[Records drawn from a dataset]
▶
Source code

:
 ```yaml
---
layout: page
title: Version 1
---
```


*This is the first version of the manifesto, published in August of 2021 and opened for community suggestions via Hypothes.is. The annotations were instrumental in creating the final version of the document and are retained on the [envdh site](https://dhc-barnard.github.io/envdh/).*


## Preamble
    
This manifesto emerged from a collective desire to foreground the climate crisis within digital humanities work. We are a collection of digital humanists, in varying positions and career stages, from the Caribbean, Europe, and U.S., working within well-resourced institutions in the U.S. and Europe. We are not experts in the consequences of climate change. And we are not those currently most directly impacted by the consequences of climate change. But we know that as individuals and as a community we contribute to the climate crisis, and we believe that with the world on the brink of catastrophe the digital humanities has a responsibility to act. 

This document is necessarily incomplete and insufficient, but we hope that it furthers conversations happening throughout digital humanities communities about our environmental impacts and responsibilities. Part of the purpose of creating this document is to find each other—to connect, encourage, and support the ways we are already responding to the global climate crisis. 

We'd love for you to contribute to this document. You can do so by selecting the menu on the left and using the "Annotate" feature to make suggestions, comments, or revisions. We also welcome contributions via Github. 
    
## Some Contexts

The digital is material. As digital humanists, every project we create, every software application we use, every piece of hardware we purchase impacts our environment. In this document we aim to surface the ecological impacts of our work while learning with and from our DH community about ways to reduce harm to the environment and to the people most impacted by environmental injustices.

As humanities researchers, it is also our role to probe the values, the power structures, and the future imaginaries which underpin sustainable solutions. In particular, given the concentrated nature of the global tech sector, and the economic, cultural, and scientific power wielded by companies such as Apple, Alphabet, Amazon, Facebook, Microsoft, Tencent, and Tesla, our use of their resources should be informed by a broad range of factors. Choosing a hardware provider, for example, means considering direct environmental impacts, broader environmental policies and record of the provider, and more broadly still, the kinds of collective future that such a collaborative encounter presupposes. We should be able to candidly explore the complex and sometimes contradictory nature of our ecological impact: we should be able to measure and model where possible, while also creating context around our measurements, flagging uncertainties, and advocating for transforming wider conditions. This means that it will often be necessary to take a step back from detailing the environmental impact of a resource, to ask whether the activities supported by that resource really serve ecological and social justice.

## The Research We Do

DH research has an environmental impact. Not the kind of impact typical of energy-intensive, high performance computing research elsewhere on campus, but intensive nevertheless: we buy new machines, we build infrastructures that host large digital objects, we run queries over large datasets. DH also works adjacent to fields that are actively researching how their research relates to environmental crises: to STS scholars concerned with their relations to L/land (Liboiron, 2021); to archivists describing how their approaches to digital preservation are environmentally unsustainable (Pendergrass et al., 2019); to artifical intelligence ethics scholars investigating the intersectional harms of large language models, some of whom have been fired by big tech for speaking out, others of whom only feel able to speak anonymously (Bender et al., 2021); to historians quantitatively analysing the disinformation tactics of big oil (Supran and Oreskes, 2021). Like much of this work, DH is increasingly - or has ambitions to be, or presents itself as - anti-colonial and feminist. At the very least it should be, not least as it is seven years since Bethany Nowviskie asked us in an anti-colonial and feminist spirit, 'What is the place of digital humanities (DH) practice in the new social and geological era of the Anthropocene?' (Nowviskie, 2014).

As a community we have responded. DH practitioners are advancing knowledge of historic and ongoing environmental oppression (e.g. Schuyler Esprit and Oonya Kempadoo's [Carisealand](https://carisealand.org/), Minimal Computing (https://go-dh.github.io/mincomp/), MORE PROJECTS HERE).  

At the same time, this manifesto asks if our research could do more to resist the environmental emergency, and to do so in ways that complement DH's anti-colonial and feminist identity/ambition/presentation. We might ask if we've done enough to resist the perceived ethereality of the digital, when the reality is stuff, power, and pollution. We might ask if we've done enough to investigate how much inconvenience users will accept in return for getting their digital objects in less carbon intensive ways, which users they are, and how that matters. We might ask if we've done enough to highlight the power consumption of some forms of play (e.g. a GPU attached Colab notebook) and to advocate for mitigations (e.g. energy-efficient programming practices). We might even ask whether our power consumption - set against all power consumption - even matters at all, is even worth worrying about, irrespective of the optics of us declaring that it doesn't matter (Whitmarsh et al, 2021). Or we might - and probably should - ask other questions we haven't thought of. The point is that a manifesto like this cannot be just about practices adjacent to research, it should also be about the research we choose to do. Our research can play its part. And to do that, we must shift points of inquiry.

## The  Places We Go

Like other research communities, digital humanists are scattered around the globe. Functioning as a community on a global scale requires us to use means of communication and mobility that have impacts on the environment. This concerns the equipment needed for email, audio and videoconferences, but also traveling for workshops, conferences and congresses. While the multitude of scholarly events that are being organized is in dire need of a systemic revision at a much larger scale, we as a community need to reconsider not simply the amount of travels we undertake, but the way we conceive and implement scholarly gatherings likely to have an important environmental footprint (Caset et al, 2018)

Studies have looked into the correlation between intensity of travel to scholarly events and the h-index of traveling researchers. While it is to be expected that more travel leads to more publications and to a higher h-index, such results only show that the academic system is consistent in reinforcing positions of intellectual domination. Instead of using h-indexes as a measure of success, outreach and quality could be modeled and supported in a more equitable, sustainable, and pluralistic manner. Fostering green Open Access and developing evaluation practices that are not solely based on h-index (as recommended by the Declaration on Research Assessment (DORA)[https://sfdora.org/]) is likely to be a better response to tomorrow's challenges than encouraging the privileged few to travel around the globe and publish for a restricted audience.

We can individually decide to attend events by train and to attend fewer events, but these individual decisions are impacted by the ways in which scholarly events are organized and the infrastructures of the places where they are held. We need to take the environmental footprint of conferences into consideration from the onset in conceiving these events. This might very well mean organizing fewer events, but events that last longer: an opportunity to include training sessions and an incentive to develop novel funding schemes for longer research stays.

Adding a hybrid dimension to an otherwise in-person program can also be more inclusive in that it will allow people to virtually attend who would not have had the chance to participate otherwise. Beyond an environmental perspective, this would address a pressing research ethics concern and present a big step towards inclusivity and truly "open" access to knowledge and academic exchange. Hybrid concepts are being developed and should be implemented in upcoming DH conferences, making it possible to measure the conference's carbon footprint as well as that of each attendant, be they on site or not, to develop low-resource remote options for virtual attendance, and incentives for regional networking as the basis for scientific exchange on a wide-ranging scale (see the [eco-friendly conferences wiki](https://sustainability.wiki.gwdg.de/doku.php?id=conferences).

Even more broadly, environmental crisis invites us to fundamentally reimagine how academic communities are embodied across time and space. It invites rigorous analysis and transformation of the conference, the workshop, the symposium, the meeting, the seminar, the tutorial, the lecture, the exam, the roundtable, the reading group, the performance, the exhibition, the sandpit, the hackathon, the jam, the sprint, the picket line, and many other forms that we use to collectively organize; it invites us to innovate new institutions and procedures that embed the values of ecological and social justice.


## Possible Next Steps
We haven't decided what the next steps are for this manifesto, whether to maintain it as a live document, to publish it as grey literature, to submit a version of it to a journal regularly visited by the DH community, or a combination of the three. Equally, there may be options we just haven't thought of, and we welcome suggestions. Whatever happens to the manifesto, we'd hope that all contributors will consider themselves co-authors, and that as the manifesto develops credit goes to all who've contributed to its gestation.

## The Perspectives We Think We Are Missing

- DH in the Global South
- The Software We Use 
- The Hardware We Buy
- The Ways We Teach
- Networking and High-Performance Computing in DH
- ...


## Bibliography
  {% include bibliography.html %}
◀
- ABOUT THIS EXERCISE
Up to and including the line with "## Preamble", transcribe the entries above exactly, starting from their first line.

- RESULT OF THIS TASK
Source code

:
 ```yaml
---
layout: page
title: Version 1
---
```


*This is the first version of the manifesto, published in August of 2021 and opened for community suggestions via Hypothes.is. The annotations were instrumental in creating the final version of the document and are retained on the [envdh site](https://dhc-barnard.github.io/envdh/).*


## Preamble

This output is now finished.